*** Opening Material shown ***

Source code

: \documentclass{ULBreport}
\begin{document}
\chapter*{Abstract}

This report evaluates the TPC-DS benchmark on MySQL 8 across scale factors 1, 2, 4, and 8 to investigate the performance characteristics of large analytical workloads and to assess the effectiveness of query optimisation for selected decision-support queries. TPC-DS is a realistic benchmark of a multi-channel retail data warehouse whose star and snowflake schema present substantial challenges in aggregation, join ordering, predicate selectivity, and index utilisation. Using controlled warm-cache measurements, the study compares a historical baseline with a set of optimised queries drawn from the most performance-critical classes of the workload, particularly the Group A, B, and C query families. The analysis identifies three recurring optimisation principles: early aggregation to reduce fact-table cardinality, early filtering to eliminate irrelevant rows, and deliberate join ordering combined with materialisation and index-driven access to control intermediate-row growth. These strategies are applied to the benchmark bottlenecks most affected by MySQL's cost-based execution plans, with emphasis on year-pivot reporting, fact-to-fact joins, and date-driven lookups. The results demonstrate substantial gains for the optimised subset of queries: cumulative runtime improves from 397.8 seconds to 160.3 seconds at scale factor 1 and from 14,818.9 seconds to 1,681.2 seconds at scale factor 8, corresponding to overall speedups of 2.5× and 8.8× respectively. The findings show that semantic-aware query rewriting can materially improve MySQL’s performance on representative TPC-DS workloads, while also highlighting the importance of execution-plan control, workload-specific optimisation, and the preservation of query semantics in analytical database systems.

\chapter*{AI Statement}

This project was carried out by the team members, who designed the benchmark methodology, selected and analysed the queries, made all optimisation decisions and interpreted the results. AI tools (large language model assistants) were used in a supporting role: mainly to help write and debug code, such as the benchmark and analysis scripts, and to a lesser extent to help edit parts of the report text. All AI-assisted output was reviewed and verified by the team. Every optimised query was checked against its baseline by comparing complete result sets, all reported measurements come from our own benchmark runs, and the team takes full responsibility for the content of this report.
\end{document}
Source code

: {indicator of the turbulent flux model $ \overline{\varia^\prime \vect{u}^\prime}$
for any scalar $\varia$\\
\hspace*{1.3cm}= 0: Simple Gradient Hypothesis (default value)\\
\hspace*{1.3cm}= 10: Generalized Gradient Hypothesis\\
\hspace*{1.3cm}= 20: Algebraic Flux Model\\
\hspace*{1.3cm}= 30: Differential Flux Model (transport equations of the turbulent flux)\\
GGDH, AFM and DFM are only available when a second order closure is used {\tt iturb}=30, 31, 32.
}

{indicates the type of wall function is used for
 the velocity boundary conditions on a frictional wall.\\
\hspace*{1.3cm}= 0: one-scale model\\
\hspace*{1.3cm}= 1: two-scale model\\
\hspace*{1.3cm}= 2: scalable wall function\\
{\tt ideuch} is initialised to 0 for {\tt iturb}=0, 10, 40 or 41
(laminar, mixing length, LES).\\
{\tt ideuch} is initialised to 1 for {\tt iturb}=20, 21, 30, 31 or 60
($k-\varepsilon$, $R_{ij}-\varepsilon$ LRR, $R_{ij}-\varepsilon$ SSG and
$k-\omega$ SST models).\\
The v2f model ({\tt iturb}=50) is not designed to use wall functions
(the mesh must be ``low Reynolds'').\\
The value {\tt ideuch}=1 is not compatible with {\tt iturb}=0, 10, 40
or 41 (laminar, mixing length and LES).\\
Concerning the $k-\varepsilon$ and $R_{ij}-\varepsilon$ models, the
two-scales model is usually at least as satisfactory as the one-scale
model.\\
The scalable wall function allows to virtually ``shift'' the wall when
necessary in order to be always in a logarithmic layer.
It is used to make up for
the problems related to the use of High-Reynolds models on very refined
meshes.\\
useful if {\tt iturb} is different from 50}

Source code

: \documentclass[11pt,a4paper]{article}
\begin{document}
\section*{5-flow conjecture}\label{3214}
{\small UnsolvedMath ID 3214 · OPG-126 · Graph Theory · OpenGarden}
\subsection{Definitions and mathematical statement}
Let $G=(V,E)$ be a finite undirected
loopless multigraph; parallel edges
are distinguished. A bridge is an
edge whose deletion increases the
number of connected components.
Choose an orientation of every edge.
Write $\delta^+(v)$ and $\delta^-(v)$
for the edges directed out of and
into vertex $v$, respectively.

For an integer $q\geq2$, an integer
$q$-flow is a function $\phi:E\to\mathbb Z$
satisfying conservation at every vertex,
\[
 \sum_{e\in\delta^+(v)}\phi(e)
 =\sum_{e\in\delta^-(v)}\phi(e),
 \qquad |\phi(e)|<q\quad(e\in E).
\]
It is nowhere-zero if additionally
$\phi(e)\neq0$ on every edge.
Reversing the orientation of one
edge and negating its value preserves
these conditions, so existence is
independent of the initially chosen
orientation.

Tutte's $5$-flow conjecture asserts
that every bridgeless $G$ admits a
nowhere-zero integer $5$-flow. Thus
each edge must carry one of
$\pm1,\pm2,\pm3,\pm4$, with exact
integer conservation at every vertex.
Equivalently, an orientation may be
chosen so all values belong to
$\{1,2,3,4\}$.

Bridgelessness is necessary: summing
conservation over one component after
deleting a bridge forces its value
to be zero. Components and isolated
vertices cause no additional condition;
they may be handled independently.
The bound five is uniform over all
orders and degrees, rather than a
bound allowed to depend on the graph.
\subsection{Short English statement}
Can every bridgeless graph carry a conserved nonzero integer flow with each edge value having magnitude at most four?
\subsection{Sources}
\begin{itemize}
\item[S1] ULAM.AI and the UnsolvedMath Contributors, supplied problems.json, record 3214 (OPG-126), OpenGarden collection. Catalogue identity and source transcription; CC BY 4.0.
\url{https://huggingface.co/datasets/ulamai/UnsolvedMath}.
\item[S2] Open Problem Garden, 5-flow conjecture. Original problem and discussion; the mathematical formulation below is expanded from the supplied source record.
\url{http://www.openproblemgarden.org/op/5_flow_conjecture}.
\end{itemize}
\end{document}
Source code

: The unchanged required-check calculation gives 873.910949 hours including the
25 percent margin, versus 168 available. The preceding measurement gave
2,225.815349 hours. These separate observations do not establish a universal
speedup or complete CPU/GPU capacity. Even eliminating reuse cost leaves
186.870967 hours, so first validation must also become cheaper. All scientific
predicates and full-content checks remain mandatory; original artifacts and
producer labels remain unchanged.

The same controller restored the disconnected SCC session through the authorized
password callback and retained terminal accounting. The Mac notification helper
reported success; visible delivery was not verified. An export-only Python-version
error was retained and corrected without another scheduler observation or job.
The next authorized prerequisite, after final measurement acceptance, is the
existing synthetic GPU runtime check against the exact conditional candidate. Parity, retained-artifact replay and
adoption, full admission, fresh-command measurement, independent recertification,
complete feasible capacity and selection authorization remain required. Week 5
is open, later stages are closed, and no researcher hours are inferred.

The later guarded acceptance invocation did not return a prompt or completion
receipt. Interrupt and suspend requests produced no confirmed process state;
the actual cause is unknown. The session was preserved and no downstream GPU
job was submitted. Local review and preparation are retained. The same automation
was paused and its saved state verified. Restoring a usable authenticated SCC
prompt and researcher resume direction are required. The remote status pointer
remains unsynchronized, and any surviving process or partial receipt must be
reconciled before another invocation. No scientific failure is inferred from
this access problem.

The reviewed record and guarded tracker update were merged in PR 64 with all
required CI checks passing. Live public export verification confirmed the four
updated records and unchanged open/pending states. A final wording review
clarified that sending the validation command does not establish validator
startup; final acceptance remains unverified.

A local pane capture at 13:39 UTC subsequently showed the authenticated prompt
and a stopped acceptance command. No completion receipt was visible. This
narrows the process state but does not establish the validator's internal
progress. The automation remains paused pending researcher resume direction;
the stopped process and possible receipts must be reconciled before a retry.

*** Closing Material shown ***

The answer should consist of every line above in which "respectively" appears.

This report evaluates the TPC-DS benchmark on MySQL 8 across scale factors 1, 2, 4, and 8 to investigate the performance characteristics of large analytical workloads and to assess the effectiveness of query optimisation for selected decision-support queries. TPC-DS is a realistic benchmark of a multi-channel retail data warehouse whose star and snowflake schema present substantial challenges in aggregation, join ordering, predicate selectivity, and index utilisation. Using controlled warm-cache measurements, the study compares a historical baseline with a set of optimised queries drawn from the most performance-critical classes of the workload, particularly the Group A, B, and C query families. The analysis identifies three recurring optimisation principles: early aggregation to reduce fact-table cardinality, early filtering to eliminate irrelevant rows, and deliberate join ordering combined with materialisation and index-driven access to control intermediate-row growth. These strategies are applied to the benchmark bottlenecks most affected by MySQL's cost-based execution plans, with emphasis on year-pivot reporting, fact-to-fact joins, and date-driven lookups. The results demonstrate substantial gains for the optimised subset of queries: cumulative runtime improves from 397.8 seconds to 160.3 seconds at scale factor 1 and from 14,818.9 seconds to 1,681.2 seconds at scale factor 8, corresponding to overall speedups of 2.5× and 8.8× respectively. The findings show that semantic-aware query rewriting can materially improve MySQL’s performance on representative TPC-DS workloads, while also highlighting the importance of execution-plan control, workload-specific optimisation, and the preservation of query semantics in analytical database systems.
into vertex $v$, respectively.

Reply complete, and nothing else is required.